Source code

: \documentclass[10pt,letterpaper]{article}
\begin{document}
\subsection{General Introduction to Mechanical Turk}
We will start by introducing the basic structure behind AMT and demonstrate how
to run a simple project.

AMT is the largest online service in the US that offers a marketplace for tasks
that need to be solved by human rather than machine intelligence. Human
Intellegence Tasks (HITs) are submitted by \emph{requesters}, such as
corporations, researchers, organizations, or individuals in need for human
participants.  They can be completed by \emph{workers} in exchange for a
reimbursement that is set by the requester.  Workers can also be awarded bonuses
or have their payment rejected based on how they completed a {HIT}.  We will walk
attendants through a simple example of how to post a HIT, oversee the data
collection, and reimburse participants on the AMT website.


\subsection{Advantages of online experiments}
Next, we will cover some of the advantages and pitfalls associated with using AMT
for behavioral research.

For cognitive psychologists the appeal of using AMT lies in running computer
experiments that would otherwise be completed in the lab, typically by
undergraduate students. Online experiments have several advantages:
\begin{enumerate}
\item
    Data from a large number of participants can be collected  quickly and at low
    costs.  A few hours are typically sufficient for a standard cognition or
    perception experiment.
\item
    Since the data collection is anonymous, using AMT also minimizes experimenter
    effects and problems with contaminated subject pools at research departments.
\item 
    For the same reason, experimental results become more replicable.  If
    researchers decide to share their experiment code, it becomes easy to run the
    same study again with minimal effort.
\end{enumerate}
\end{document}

::::::::::

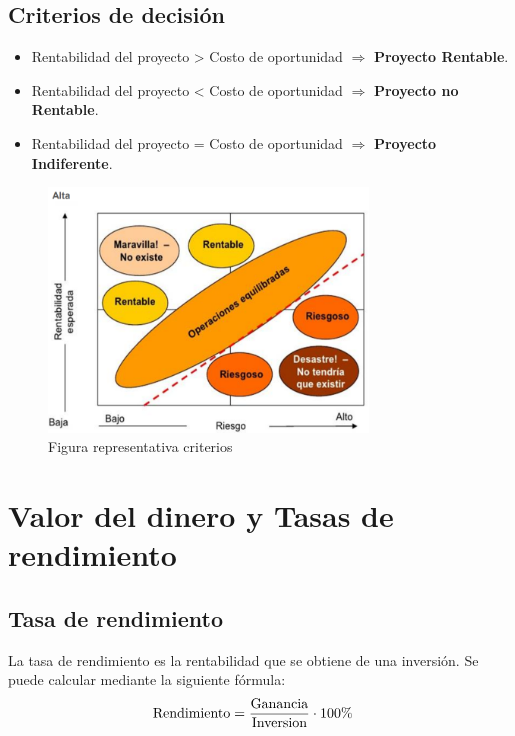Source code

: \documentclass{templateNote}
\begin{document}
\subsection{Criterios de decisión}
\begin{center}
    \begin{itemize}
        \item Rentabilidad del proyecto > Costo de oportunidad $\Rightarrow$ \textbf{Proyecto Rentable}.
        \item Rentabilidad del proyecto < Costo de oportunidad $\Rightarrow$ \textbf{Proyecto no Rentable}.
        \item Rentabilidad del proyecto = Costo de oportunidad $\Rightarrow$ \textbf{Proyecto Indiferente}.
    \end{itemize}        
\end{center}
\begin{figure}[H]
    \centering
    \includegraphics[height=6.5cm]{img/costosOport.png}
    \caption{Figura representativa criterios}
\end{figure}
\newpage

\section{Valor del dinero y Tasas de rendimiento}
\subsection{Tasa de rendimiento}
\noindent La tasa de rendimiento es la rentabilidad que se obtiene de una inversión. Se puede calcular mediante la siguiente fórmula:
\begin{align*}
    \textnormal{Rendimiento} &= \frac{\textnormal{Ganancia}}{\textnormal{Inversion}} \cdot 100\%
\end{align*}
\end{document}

::::::::::

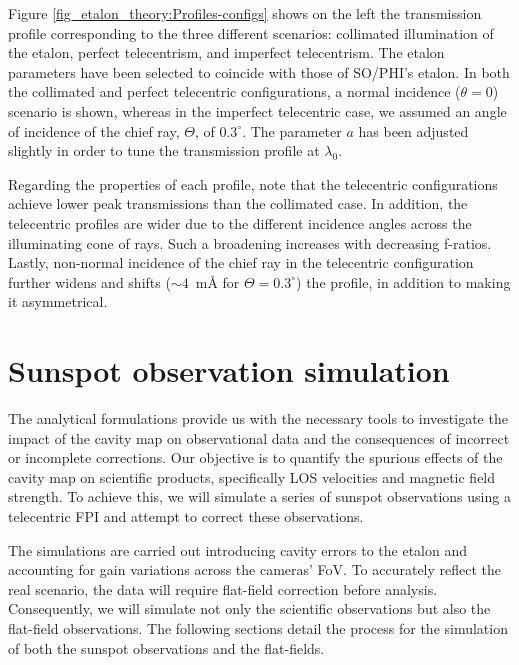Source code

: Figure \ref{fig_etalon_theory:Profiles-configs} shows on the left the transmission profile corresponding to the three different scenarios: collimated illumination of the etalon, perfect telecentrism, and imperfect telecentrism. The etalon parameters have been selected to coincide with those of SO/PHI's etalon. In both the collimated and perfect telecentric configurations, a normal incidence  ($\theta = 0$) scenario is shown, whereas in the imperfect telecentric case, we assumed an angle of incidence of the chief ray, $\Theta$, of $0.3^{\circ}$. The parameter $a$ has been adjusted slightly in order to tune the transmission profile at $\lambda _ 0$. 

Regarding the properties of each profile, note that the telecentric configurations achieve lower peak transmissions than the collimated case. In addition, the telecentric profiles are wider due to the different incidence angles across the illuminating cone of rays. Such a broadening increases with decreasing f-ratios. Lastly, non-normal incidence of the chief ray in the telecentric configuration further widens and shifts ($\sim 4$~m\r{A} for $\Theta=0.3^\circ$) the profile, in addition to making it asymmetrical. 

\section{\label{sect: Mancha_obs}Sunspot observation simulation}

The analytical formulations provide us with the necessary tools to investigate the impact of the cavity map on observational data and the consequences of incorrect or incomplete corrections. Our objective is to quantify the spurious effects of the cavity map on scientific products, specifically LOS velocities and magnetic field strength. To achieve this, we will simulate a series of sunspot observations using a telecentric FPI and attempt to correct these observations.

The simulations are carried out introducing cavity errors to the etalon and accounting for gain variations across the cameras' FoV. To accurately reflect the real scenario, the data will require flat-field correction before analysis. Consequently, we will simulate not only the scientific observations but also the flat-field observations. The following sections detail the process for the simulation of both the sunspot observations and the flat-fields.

::::::::::

Exercise description
Copy, from the material, each line that holds the string "simulate".

Response
The analytical formulations provide us with the necessary tools to investigate the impact of the cavity map on observational data and the consequences of incorrect or incomplete corrections. Our objective is to quantify the spurious effects of the cavity map on scientific products, specifically LOS velocities and magnetic field strength. To achieve this, we will simulate a series of sunspot observations using a telecentric FPI and attempt to correct these observations.
The simulations are carried out introducing cavity errors to the etalon and accounting for gain variations across the cameras' FoV. To accurately reflect the real scenario, the data will require flat-field correction before analysis. Consequently, we will simulate not only the scientific observations but also the flat-field observations. The following sections detail the process for the simulation of both the sunspot observations and the flat-fields.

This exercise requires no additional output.